Le sort de l’ENA au sein de cette réflexion ne figurait pas non plus comme une priorité. Cette école était regardée, en dépit de sa création en 1945 dans le contexte de la Libération, comme le lieu de formation d’une élite autoritaire, technocratique et bourgeoise, qui alimentait bien les instances dirigeantes du parti socialiste majoritaire, mais était néanmoins fondée à craindre une mise au pas sévère. Cette crainte ne pouvait qu’être avivée par la nomination au ministère de la Fonction publique d’un communiste qui, bien que fonctionnaire et militant syndical de la fonction publique de longue date, était membre d’un parti dont le secrétaire général avait réclamé peu de temps auparavant la … suppression de l’ENA. Il n’en fut pas question.
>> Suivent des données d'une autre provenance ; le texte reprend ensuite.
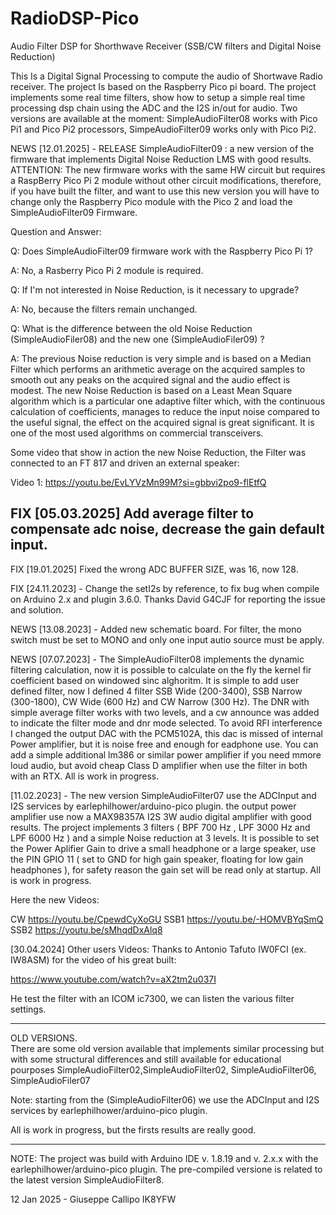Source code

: # RadioDSP-Pico
Audio Filter DSP for Shorthwave Receiver (SSB/CW filters and Digital Noise Reduction)

This Is a Digital Signal Processing to compute the audio of Shortwave Radio receiver. The project Is based on the Raspberry Pico pi board. The project implements some real time filters, show how to setup a simple real time processing dsp chain using the ADC and the I2S in/out for audio. 
Two versions are available at the moment:  SimpleAudioFilter08 works with Pico Pi1 and Pico Pi2 processors, SimpeAudioFilter09 works only with Pico Pi2.

NEWS [12.01.2025] - RELEASE SimpleAudioFilter09 : a new version of the firmware that implements Digital Noise Reduction LMS with good results. 
ATTENTION: The new firmware works with the same HW circuit but requires a RaspBerry Pico Pi 2 module without other circuit modifications,
therefore, if you have built the filter, and want to use this new version you will have to change only the Raspberry Pico module 
with the Pico 2 and load the SimpleAudioFilter09 Firmware.

Question and Answer:

Q: Does SimpleAudioFilter09 firmware work with the Raspberry Pico Pi 1?

A: No, a Rasberry Pico Pi 2 module is required.


Q: If I'm not interested in Noise Reduction, is it necessary to upgrade?

A: No, because the filters remain unchanged.


Q: What is the difference between the old Noise Reduction (SimpleAudioFiler08) and the new one (SimpleAudioFiler09) ?

A: The previous Noise reduction is very simple and is based on a Median Filter which 
   performs an arithmetic average on the acquired samples to smooth out any peaks 
   on the acquired signal and the audio effect is modest.
   The new Noise Reduction is based on a Least Mean Square algorithm which is a particular one 
   adaptive filter which, with the continuous calculation of coefficients, manages to reduce the 
   input noise compared to the useful signal, the effect on the acquired signal is great 
   significant. It is one of the most used algorithms on commercial transceivers.


Some video that show in action the new Noise Reduction, the Filter was connected to an FT 817 and driven an external speaker:

Video 1: https://youtu.be/EvLYVzMn99M?si=gbbvi2po9-flEtfQ


FIX [05.03.2025] Add average filter to compensate adc noise, decrease the gain default input.
----------------------------------------------------------------------------------------------

FIX [19.01.2025] Fixed the wrong ADC BUFFER SIZE, was 16, now 128.

FIX [24.11.2023] - Change the setI2s by reference, to fix bug when compile on Arduino 2.x and plugin 3.6.0. Thanks David G4CJF for reporting the issue and solution.

NEWS [13.08.2023] - Added new schematic board. For filter, the mono switch must be set to MONO and only one input autio source must be apply.

NEWS [07.07.2023] - The SimpleAudioFilter08 implements the dynamic filtering calculation, now it is possible to calculate on the fly 
the kernel fir coefficient based on windowed sinc alghoritm. It is simple to add user defined filter, now I defined 4 filter
SSB Wide (200-3400), SSB Narrow (300-1800), CW Wide (600 Hz) and CW Narrow (300 Hz). The DNR with simple average filter works with two levels, and a cw announce was added to indicate the filter mode and dnr mode selected. 
To avoid RFI interference I changed the output DAC with the PCM5102A, this dac is missed of internal Power amplifier, but it is noise free and
enough for eadphone use. You can add a simple additional lm386 or similar power amplifier if you need mmore loud audio, but avoid cheap Class D amplifier when use the filter in both with an RTX. 
All is work in progress.  

[11.02.2023] - The new version SimpleAudioFilter07 use the ADCInput and I2S services by earlephilhower/arduino-pico plugin. 
the output power amplifier use now a MAX98357A I2S 3W audio digital amplifier with good results.
The project implements 3 filters ( BPF 700 Hz , LPF 3000 Hz and LPF 6000 Hz ) and a simple Noise reduction at 3 levels.
It is possible to set the Power Aplifier Gain to drive a small headphone or a large speaker, use the PIN GPIO 11 ( set to GND for high gain speaker, floating for low gain headphones ), for safety reason the gain set will be read only at startup.
All is work in progress.

Here the new Videos:

CW    https://youtu.be/CpewdCyXoGU
SSB1  https://youtu.be/-HOMVBYqSmQ
SSB2  https://youtu.be/sMhqdDxAlq8

[30.04.2024] Other users Videos:
Thanks to Antonio  Tafuto IW0FCI (ex. IW8ASM) for the video of his great built:

 https://www.youtube.com/watch?v=aX2tm2u037I 

He test the filter with an ICOM ic7300,  we can listen the various filter settings.

****************************************************************************************************
OLD VERSIONS.  
There are some old version available that implements similar processing but with some structural differences
and still available for educational pourposes
SimpleAudioFilter02,SimpleAudioFilter02, SimpleAudioFilter06, SimpleAudioFiler07 

Note: starting from the (SimpleAudioFilter06) we use the ADCInput and I2S services by earlephilhower/arduino-pico plugin. 

All is work in progress, but the firsts results are really good.
****************************************************************************************************


NOTE: The project was build with Arduino IDE v. 1.8.19 and v. 2.x.x with the earlephilhower/arduino-pico plugin.
      The pre-compiled versione is related to the latest version SimpleAudioFilter8.
      
12 Jan 2025 - Giuseppe Callipo IK8YFW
Très rapidement après ma nomination, j’ai pris contact avec le bureau de l ‘Association des anciens élèves de l’ENA et si les premiers échanges traduisirent une appréhension des dirigeants de l’association, un climat de confiance et une volonté de coopération s’installèrent progressivement.
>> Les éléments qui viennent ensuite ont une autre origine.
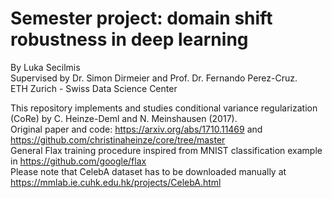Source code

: # Semester project: domain shift robustness in deep learning
By Luka Secilmis <br>
Supervised by Dr. Simon Dirmeier and Prof. Dr. Fernando Perez-Cruz. <br>
ETH Zurich - Swiss Data Science Center

This repository implements and studies conditional variance regularization (CoRe) by C. Heinze-Deml and N. Meinshausen (2017). <br>
Original paper and code: https://arxiv.org/abs/1710.11469 and https://github.com/christinaheinze/core/tree/master <br>
General Flax training procedure inspired from MNIST classification example in https://github.com/google/flax <br>
Please note that CelebA dataset has to be downloaded manually at https://mmlab.ie.cuhk.edu.hk/projects/CelebA.html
Cela ne signifiait pas que les conceptions étaient les mêmes sur la politique de formation des cadres destinés à devenir les dirigeants de l’administration française, mais le dialogue était soutenu et les mesures prises ne furent pas véritablement contestées par les dirigeants de l’association. Le programme des études fut remanié pour faire une plus grande place au droit administratif, répondant ainsi au souhait de mon ami le conseiller d’État Guy Braibant, qui se plaignait qu’un élève de l’ENA pût y accomplir sa scolarité sans en entendre parler. Le nombre de places mises au concours fut presque doublé, les limites d’âge reculées, la promotion interne dans la fonction publique valorisée. Pour marquer à la fois la recherche de l’excellence et la démocratisation de l’accès aux emplois publics (article 6 de la Déclaration des droits de l’homme et du citoyen de 1789) j’ai alors utilisé l’expression quelque peu forcée d’ « élitisme de masse ». Chaque année je m’en suis expliqué sur place à l’ENA devant le corps enseignant et les élèves dans un climat sérieux qui n’évitait pas des expressions parfois très contradictoires.
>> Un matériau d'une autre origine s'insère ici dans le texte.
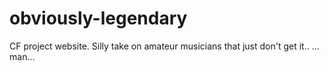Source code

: # obviously-legendary
CF project website. Silly take on amateur musicians that just don't get it.. ... man... 
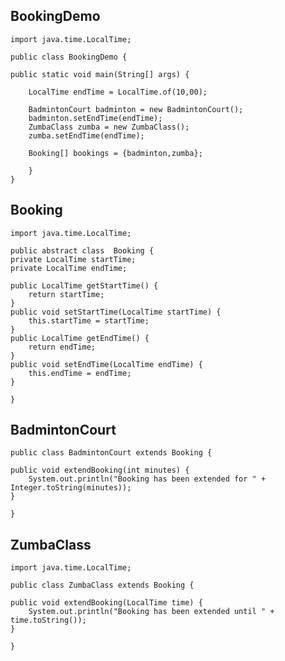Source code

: ## BookingDemo

    
    import java.time.LocalTime;
    
    public class BookingDemo {
    	
	public static void main(String[] args) {
		
		LocalTime endTime = LocalTime.of(10,00);
		
		BadmintonCourt badminton = new BadmintonCourt();
		badminton.setEndTime(endTime);
		ZumbaClass zumba = new ZumbaClass();
		zumba.setEndTime(endTime);
		
		Booking[] bookings = {badminton,zumba};
	
	    }
	}
	
## Booking

    import java.time.LocalTime;
    
    public abstract class  Booking {
	private LocalTime startTime;
	private LocalTime endTime;
	
	public LocalTime getStartTime() {
		return startTime;
	}
	public void setStartTime(LocalTime startTime) {
		this.startTime = startTime;
	}
	public LocalTime getEndTime() {
		return endTime;
	}
	public void setEndTime(LocalTime endTime) {
		this.endTime = endTime;
	}
	
    }
	
## BadmintonCourt

    
    public class BadmintonCourt extends Booking {
	
	public void extendBooking(int minutes) {
		System.out.println("Booking has been extended for " + Integer.toString(minutes));
	}

    }
	
## ZumbaClass
    
    import java.time.LocalTime;

    public class ZumbaClass extends Booking {
	
	public void extendBooking(LocalTime time) {
		System.out.println("Booking has been extended until " + time.toString());
	}

    }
C’est dans cet esprit qu’est née l’idée de la 3e voie d’accès à l’ENA. Avec un concours interne substantiel réservé sous conditions aux fonctionnaires, l’accès à la grande école marquait déjà par une 2e voie une volonté de promotion différenciée des compétences, des vertus et des talents au service de l’intérêt général dans le cadre du service public. Un échange de vues a eut lieu alors avec Matignon et l’Élysée pour rechercher de quelle façon les critères de l’intérêt général et du service public pourraient conduire à ouvrir le recrutement de l’ENA à la société civile dans le respect du principe d’égalité par la voie du concours. S’imposa ainsi l’idée du recrutement de personnes ayant fait la preuve de leur attachement au service public et de leur compétence dans l’exercice de responsabilités ayant ce caractère ; il convenait d’en définir le champ. Mais alors surgissait une nouvelle difficulté : quelle serait la portée de cette novation si ces énarques du « troisième type » étaient fondus dans l’ensemble des élèves issus des deux autres concours dont les formations universitaires étaient voisines ? Quelles seraient les chances d’un syndicaliste de la SNCF de prévaloir sur celles d’un diplômé de l’Institut d’études politiques de Paris ? La banalisation dans la scolarité ne constituait-elle pas alors une atteinte au principe d’égalité vu les différences de situations ? Cela conduisait donc à prévoir pour ces nouveaux énarques, outre un concours spécifique, des débouchés dans tous les corps, y compris dans ceux dits « grands corps » (Conseil d’État, Inspection de Finances, Cour des comptes).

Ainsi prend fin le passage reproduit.